• _ABOUT THIS TASK_
Filter the records for lines holding the string "certo".

• _DATA SUPPLIED_
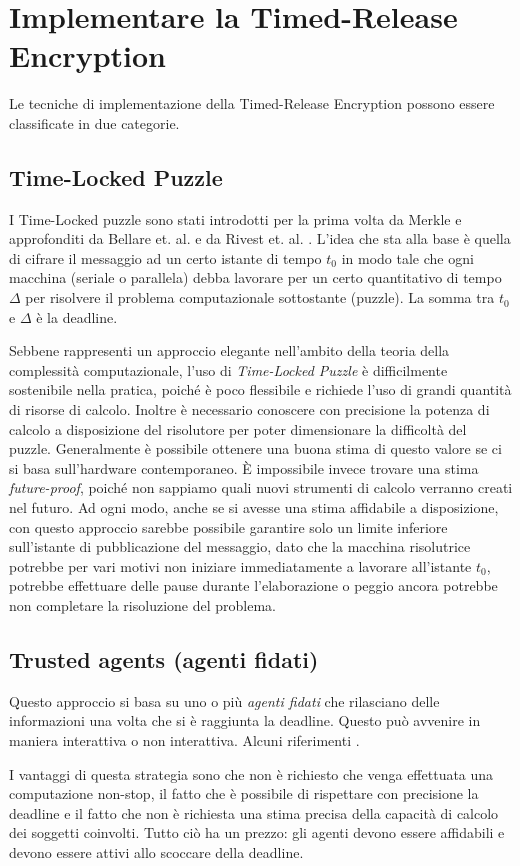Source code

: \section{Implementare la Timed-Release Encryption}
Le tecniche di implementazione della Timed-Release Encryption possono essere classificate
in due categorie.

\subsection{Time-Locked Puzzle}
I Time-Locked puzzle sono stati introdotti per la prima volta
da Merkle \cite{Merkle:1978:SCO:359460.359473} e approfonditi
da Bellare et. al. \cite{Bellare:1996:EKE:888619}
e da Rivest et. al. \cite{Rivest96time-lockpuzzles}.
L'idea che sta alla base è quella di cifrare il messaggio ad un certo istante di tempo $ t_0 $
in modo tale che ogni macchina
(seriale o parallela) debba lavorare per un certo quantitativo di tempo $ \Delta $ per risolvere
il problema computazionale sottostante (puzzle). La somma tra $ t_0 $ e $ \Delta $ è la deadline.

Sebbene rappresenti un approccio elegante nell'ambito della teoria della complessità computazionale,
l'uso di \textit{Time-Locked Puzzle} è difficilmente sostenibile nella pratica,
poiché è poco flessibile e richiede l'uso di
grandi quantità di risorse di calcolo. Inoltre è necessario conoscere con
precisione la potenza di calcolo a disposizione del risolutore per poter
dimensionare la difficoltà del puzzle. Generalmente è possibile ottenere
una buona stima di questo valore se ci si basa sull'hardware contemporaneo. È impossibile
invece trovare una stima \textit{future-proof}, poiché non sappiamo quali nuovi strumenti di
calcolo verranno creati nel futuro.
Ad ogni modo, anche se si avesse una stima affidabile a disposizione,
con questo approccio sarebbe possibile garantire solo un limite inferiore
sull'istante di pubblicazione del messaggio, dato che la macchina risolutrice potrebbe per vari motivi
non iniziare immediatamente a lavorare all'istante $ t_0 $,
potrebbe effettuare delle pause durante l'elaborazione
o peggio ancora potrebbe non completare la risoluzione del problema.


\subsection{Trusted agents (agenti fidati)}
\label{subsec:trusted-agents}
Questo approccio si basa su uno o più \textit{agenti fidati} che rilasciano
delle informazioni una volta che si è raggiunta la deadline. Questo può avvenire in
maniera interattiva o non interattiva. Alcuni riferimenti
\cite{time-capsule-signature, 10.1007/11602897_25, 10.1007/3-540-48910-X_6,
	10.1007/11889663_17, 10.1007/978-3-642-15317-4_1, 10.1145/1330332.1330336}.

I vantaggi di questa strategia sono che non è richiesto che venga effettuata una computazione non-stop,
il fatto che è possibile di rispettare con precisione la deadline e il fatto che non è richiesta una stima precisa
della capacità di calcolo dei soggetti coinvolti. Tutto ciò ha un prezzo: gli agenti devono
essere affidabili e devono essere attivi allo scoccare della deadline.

• _EXPECTED OUTPUT_
L'idea che sta alla base è quella di cifrare il messaggio ad un certo istante di tempo $ t_0 $
(seriale o parallela) debba lavorare per un certo quantitativo di tempo $ \Delta $ per risolvere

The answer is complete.